October 31, 2006

They destroyed Khiam & Visiting the South

One of my students went last week to Khiam, the infamous prison that Israel established in southern Lebanon, where they threw people suspected of being part of Hizbolah in prison without trial. I went last year. I took pictures of all those medieval torture devices that they were using until the year 2000, when Israel finally ended its occupation of southern Lebanon (because Hizbollah forced them out.)

Hizbollah ran Khiam as a museum, so the world would never forget what Israel did. And now look. It's gone. My student told me. In the war this summer, Israel bombed and destroyed Khiam. It was one of those places the guide books said to visit.

That was the one time I visited the South. I went with a Lebanese friend and an AUB student from Thailand. I forgot to bring my passport. I just had the copy of the first page that I always carry in my wallet.
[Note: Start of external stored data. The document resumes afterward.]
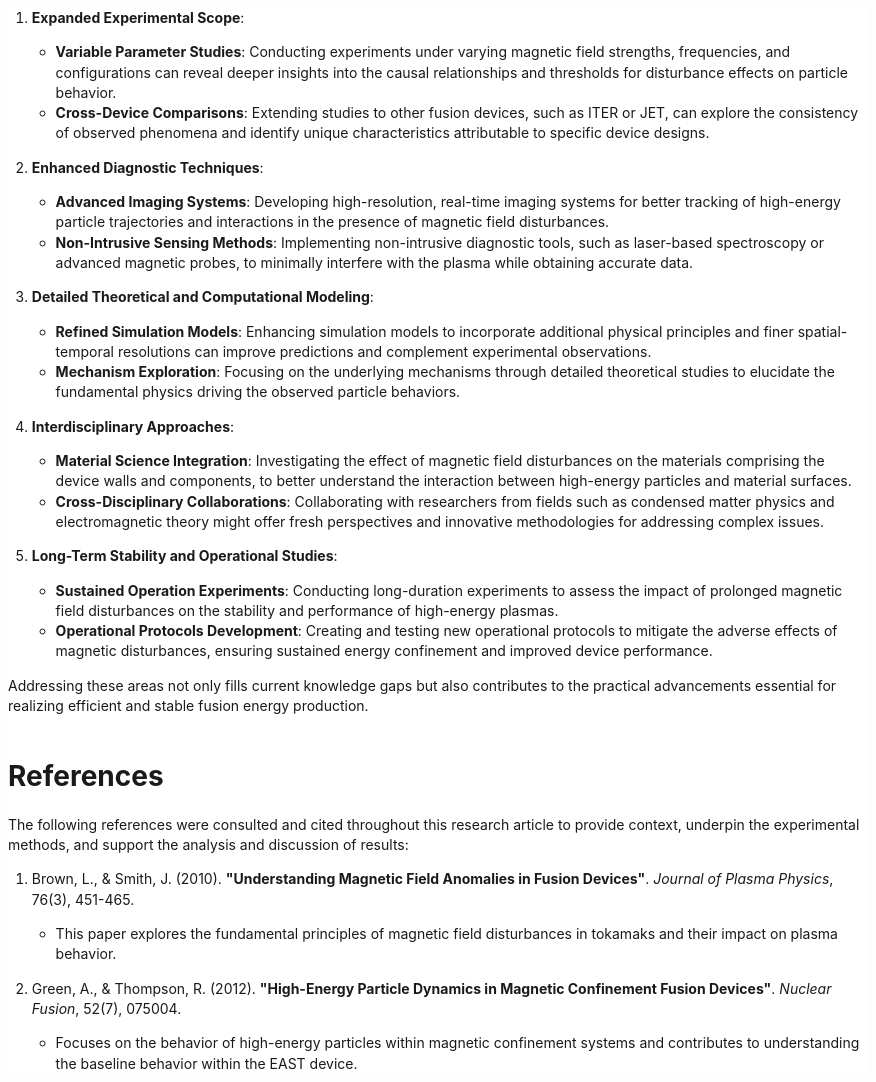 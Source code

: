1. **Expanded Experimental Scope**:
   - **Variable Parameter Studies**: Conducting experiments under varying magnetic field strengths, frequencies, and configurations can reveal deeper insights into the causal relationships and thresholds for disturbance effects on particle behavior.
   - **Cross-Device Comparisons**: Extending studies to other fusion devices, such as ITER or JET, can explore the consistency of observed phenomena and identify unique characteristics attributable to specific device designs.

2. **Enhanced Diagnostic Techniques**:
   - **Advanced Imaging Systems**: Developing high-resolution, real-time imaging systems for better tracking of high-energy particle trajectories and interactions in the presence of magnetic field disturbances.
   - **Non-Intrusive Sensing Methods**: Implementing non-intrusive diagnostic tools, such as laser-based spectroscopy or advanced magnetic probes, to minimally interfere with the plasma while obtaining accurate data.

3. **Detailed Theoretical and Computational Modeling**:
   - **Refined Simulation Models**: Enhancing simulation models to incorporate additional physical principles and finer spatial-temporal resolutions can improve predictions and complement experimental observations.
   - **Mechanism Exploration**: Focusing on the underlying mechanisms through detailed theoretical studies to elucidate the fundamental physics driving the observed particle behaviors.

4. **Interdisciplinary Approaches**:
   - **Material Science Integration**: Investigating the effect of magnetic field disturbances on the materials comprising the device walls and components, to better understand the interaction between high-energy particles and material surfaces.
   - **Cross-Disciplinary Collaborations**: Collaborating with researchers from fields such as condensed matter physics and electromagnetic theory might offer fresh perspectives and innovative methodologies for addressing complex issues.

5. **Long-Term Stability and Operational Studies**:
   - **Sustained Operation Experiments**: Conducting long-duration experiments to assess the impact of prolonged magnetic field disturbances on the stability and performance of high-energy plasmas.
   - **Operational Protocols Development**: Creating and testing new operational protocols to mitigate the adverse effects of magnetic disturbances, ensuring sustained energy confinement and improved device performance.

Addressing these areas not only fills current knowledge gaps but also contributes to the practical advancements essential for realizing efficient and stable fusion energy production.
# References
The following references were consulted and cited throughout this research article to provide context, underpin the experimental methods, and support the analysis and discussion of results:

1. Brown, L., & Smith, J. (2010). **"Understanding Magnetic Field Anomalies in Fusion Devices"**. *Journal of Plasma Physics*, 76(3), 451-465.
    - This paper explores the fundamental principles of magnetic field disturbances in tokamaks and their impact on plasma behavior.

2. Green, A., & Thompson, R. (2012). **"High-Energy Particle Dynamics in Magnetic Confinement Fusion Devices"**. *Nuclear Fusion*, 52(7), 075004.
    - Focuses on the behavior of high-energy particles within magnetic confinement systems and contributes to understanding the baseline behavior within the EAST device.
Soldiers at the checkpoint gave us a hardtime, but after 20 minutes of talking about her important relative judges in the region, my friend talked our way in.

My Lebanese friend said that the South is like a different country. There were yellow Hizbollah flags everywhere. And posters of boys' and men's faces on the street lamps and the walls. These are the martyrs. People killed by Israel. Palestine (West Bank and Gaza) does the same thing.
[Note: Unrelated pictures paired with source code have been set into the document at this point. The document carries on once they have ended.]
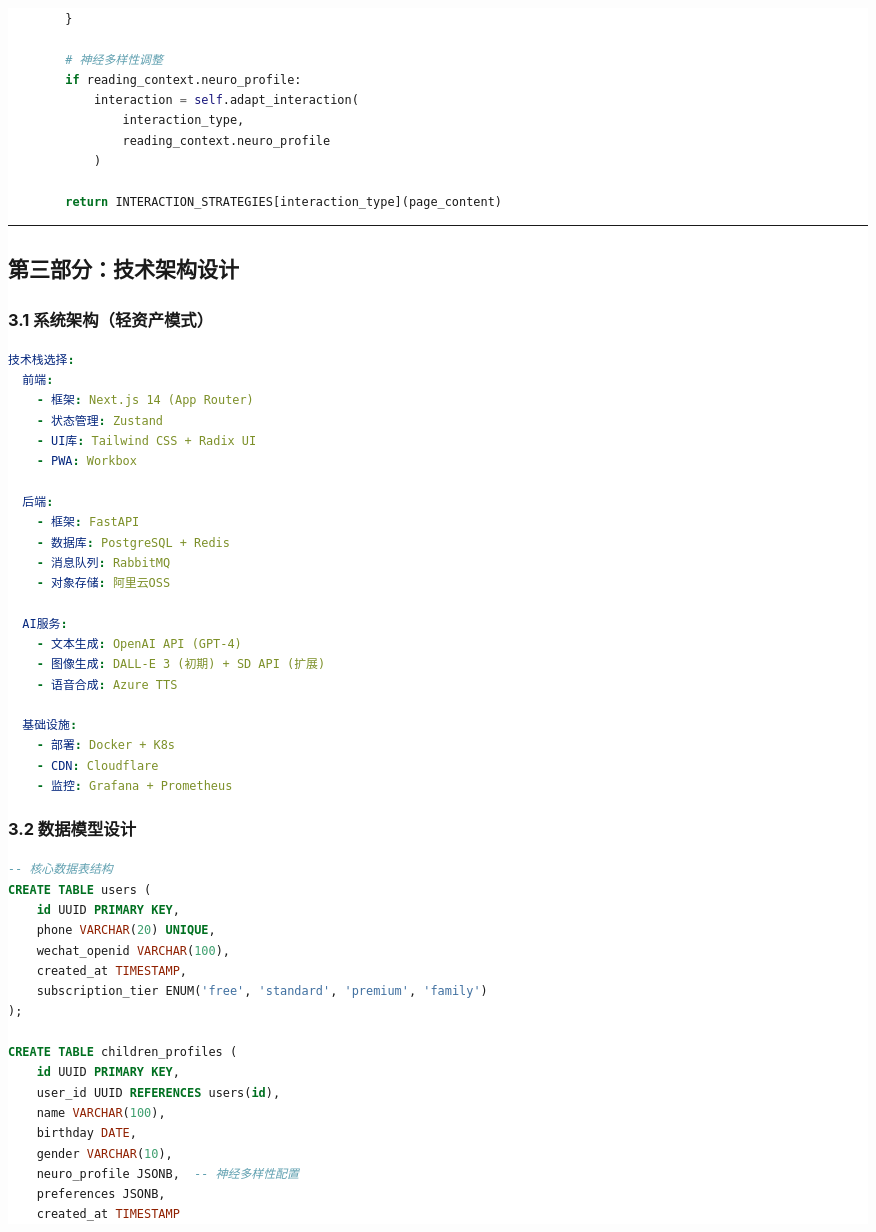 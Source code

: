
```python
        }
        
        # 神经多样性调整
        if reading_context.neuro_profile:
            interaction = self.adapt_interaction(
                interaction_type,
                reading_context.neuro_profile
            )
        
        return INTERACTION_STRATEGIES[interaction_type](page_content)
```

------

## 第三部分：技术架构设计

### 3.1 系统架构（轻资产模式）

```yaml
技术栈选择:
  前端:
    - 框架: Next.js 14 (App Router)
    - 状态管理: Zustand
    - UI库: Tailwind CSS + Radix UI
    - PWA: Workbox
    
  后端:
    - 框架: FastAPI
    - 数据库: PostgreSQL + Redis
    - 消息队列: RabbitMQ
    - 对象存储: 阿里云OSS
    
  AI服务:
    - 文本生成: OpenAI API (GPT-4)
    - 图像生成: DALL-E 3 (初期) + SD API (扩展)
    - 语音合成: Azure TTS
    
  基础设施:
    - 部署: Docker + K8s
    - CDN: Cloudflare
    - 监控: Grafana + Prometheus
```

### 3.2 数据模型设计

```sql
-- 核心数据表结构
CREATE TABLE users (
    id UUID PRIMARY KEY,
    phone VARCHAR(20) UNIQUE,
    wechat_openid VARCHAR(100),
    created_at TIMESTAMP,
    subscription_tier ENUM('free', 'standard', 'premium', 'family')
);

CREATE TABLE children_profiles (
    id UUID PRIMARY KEY,
    user_id UUID REFERENCES users(id),
    name VARCHAR(100),
    birthday DATE,
    gender VARCHAR(10),
    neuro_profile JSONB,  -- 神经多样性配置
    preferences JSONB,
    created_at TIMESTAMP
```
And after Khiam we visited an old Crusader castle--Beufort. And that's where I talked to the Danish UNIFIL officer. Those UNIFIL guys have been patrolling the South since the Israeli withdrawal in 2000. That's why I was like--how is this ceasefire so different now? Now they're just beefing up the forces that were already there.
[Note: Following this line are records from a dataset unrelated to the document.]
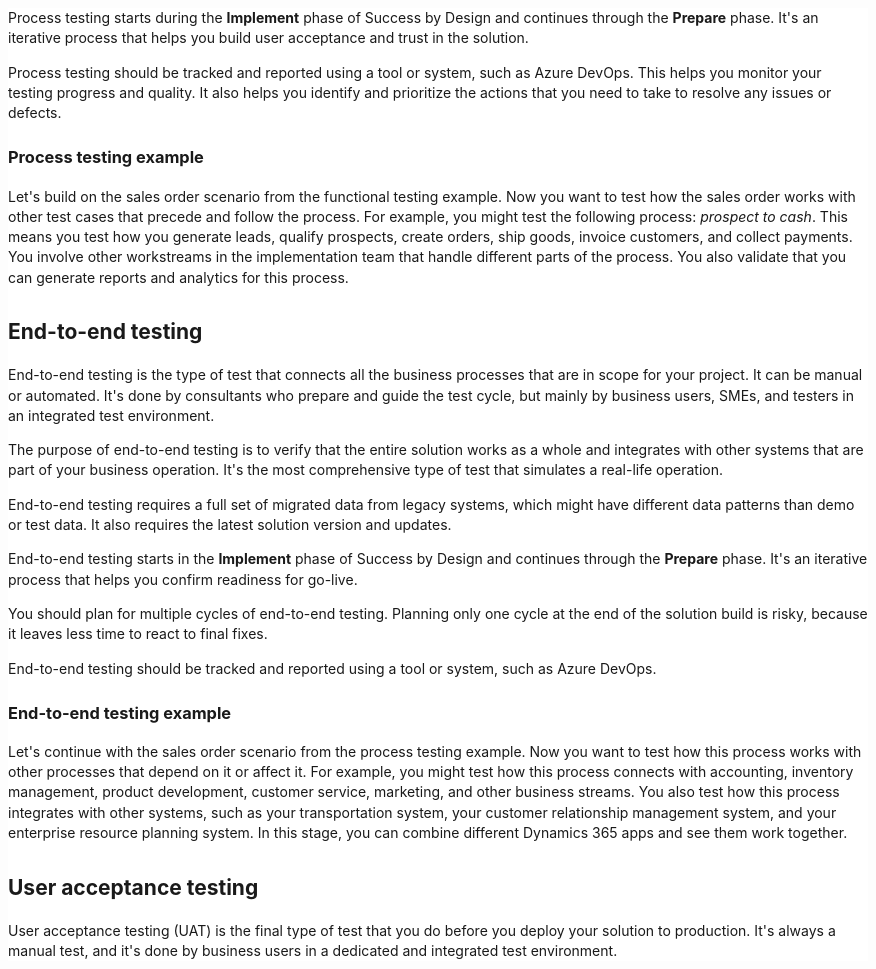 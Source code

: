 Process testing starts during the **Implement** phase of Success by Design and continues through the **Prepare** phase. It's an iterative process that helps you build user acceptance and trust in the solution.

Process testing should be tracked and reported using a tool or system, such as Azure DevOps. This helps you monitor your testing progress and quality. It also helps you identify and prioritize the actions that you need to take to resolve any issues or defects.

### Process testing example

Let's build on the sales order scenario from the functional testing example. Now you want to test how the sales order works with other test cases that precede and follow the process. For example, you might test the following process: *prospect to cash*. This means you test how you generate leads, qualify prospects, create orders, ship goods, invoice customers, and collect payments. You involve other workstreams in the implementation team that handle different parts of the process. You also validate that you can generate reports and analytics for this process.

## End-to-end testing

End-to-end testing is the type of test that connects all the business processes that are in scope for your project. It can be manual or automated. It's done by consultants who prepare and guide the test cycle, but mainly by business users, SMEs, and testers in an integrated test environment.

The purpose of end-to-end testing is to verify that the entire solution works as a whole and integrates with other systems that are part of your business operation. It's the most comprehensive type of test that simulates a real-life operation.

End-to-end testing requires a full set of migrated data from legacy systems, which might have different data patterns than demo or test data. It also requires the latest solution version and updates.

End-to-end testing starts in the **Implement** phase of Success by Design and continues through the **Prepare** phase. It's an iterative process that helps you confirm readiness for go-live.

You should plan for multiple cycles of end-to-end testing. Planning only one cycle at the end of the solution build is risky, because it leaves less time to react to final fixes.

End-to-end testing should be tracked and reported using a tool or system, such as Azure DevOps.

### End-to-end testing example

Let's continue with the sales order scenario from the process testing example. Now you want to test how this process works with other processes that depend on it or affect it. For example, you might test how this process connects with accounting, inventory management, product development, customer service, marketing, and other business streams. You also test how this process integrates with other systems, such as your transportation system, your customer relationship management system, and your enterprise resource planning system. In this stage, you can combine different Dynamics 365 apps and see them work together.

## User acceptance testing

User acceptance testing (UAT) is the final type of test that you do before you deploy your solution to production. It's always a manual test, and it's done by business users in a dedicated and integrated test environment.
At Khiam, I bought a bunch of Hizbollah stuff. I thought I got rid of all of it while I was quickly packing up my stuff when I left during the war. But when I got to Houston, and my sister was helping me unpack, she pulled out a yellow bandana with Arabic writing on it.

"What's this?"

Daaag. That could have gotten me in big trouble at Customs. But I was mad that I had to get rid of all those DVDs that told the history of Lebanon from Hizbollah's point of view. But I shouldn't have that many problems finding them now.